**The task:** Reproduce verbatim all of the data given below, but do not carry over the images.

**Material for the task:**
^^^^^^^^^^^^^^^^

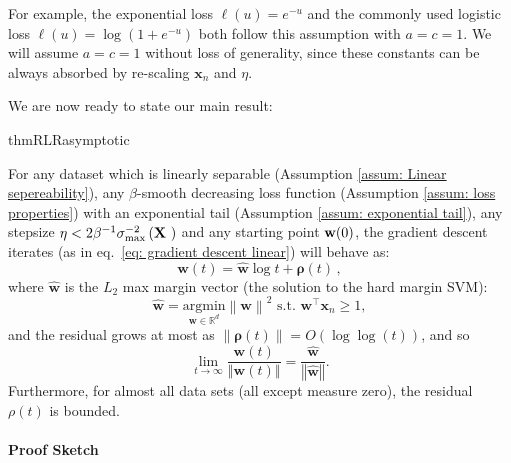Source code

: \documentclass[twoside,11pt,english]{article}
\newcommand{\norm}[1]{\left\lVert{#1}\right\rVert}
\begin{document}
For example, the exponential loss $\ell\left(u\right)=e^{-u}$ and
the commonly used logistic loss $\ell\left(u\right)=\log\left(1+e^{-u}\right)$
both follow this assumption with $a=c=1$. We will assume $a=c=1$
\textemdash{} without loss of generality, since these constants can
be always absorbed by re-scaling $\mathbf{x}_{n}$ and $\eta$.

We are now ready to state our main result:
\begin{restatable}{thmR}{LRasymptotic}

\label{thm: main theorem} For any dataset which is linearly separable (Assumption
\ref{assum: Linear sepereability}), any $\beta$-smooth decreasing
loss function (Assumption \ref{assum: loss properties}) with an exponential
tail (Assumption \ref{assum: exponential tail}), any stepsize $\eta<2\beta^{-1}\sigma_{\max}^{-2}\left(\text{\ensuremath{\mathbf{X}} }\right)$
and any starting point $\mathbf{w}(0)$, the gradient descent iterates (as in eq.~\ref{eq: gradient descent linear}) will behave as: 
\begin{equation}
\mathbf{w}\left(t\right)=\hat{\mathbf{w}}\log t+\boldsymbol{\rho}\left(t\right)\,,\label{eq: asymptotic form}
\end{equation}
where $\hat{\mathbf{w}}$ is the $L_{2}$ max margin vector (the solution
to the hard margin SVM): 
\begin{equation}
\hat{\mathbf{w}}=\underset{\mathbf{\mathbf{w}}\in\mathbb{R}^{d}}{\mathrm{argmin}}\left\lVert \mathbf{w}\right\rVert ^{2}\,\,\mathrm{s.t.}\,\,\mathbf{w}^{\top}\mathbf{x}_{n}\geq1,\label{eq: max margin vector}
\end{equation}
and the residual grows at most as $\norm{\boldsymbol{\rho}\left(t\right)}=O(\log \log (t) )$, and
so 
\[
\lim_{t\rightarrow\infty}\frac{\mathbf{w}\left(t\right)}{\left\Vert \mathbf{w}\left(t\right)\right\Vert }=\frac{\hat{\mathbf{w}}}{\left\Vert \hat{\mathbf{w}}\right\Vert }.
\]
Furthermore, for almost all data sets (all except measure zero), the residual $\rho(t)$ is bounded.
\end{restatable}


\paragraph{Proof Sketch}
\end{document}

^^^^^^^^^^^^^^^^

**Answer area:**
Source code

: \documentclass[twoside,11pt,english]{article}
\newcommand{\norm}[1]{\left\lVert{#1}\right\rVert}
\begin{document}
For example, the exponential loss $\ell\left(u\right)=e^{-u}$ and
the commonly used logistic loss $\ell\left(u\right)=\log\left(1+e^{-u}\right)$
both follow this assumption with $a=c=1$. We will assume $a=c=1$
\textemdash{} without loss of generality, since these constants can
be always absorbed by re-scaling $\mathbf{x}_{n}$ and $\eta$.

We are now ready to state our main result:
\begin{restatable}{thmR}{LRasymptotic}

\label{thm: main theorem} For any dataset which is linearly separable (Assumption
\ref{assum: Linear sepereability}), any $\beta$-smooth decreasing
loss function (Assumption \ref{assum: loss properties}) with an exponential
tail (Assumption \ref{assum: exponential tail}), any stepsize $\eta<2\beta^{-1}\sigma_{\max}^{-2}\left(\text{\ensuremath{\mathbf{X}} }\right)$
and any starting point $\mathbf{w}(0)$, the gradient descent iterates (as in eq.~\ref{eq: gradient descent linear}) will behave as: 
\begin{equation}
\mathbf{w}\left(t\right)=\hat{\mathbf{w}}\log t+\boldsymbol{\rho}\left(t\right)\,,\label{eq: asymptotic form}
\end{equation}
where $\hat{\mathbf{w}}$ is the $L_{2}$ max margin vector (the solution
to the hard margin SVM): 
\begin{equation}
\hat{\mathbf{w}}=\underset{\mathbf{\mathbf{w}}\in\mathbb{R}^{d}}{\mathrm{argmin}}\left\lVert \mathbf{w}\right\rVert ^{2}\,\,\mathrm{s.t.}\,\,\mathbf{w}^{\top}\mathbf{x}_{n}\geq1,\label{eq: max margin vector}
\end{equation}
and the residual grows at most as $\norm{\boldsymbol{\rho}\left(t\right)}=O(\log \log (t) )$, and
so 
\[
\lim_{t\rightarrow\infty}\frac{\mathbf{w}\left(t\right)}{\left\Vert \mathbf{w}\left(t\right)\right\Vert }=\frac{\hat{\mathbf{w}}}{\left\Vert \hat{\mathbf{w}}\right\Vert }.
\]
Furthermore, for almost all data sets (all except measure zero), the residual $\rho(t)$ is bounded.
\end{restatable}


\paragraph{Proof Sketch}
\end{document}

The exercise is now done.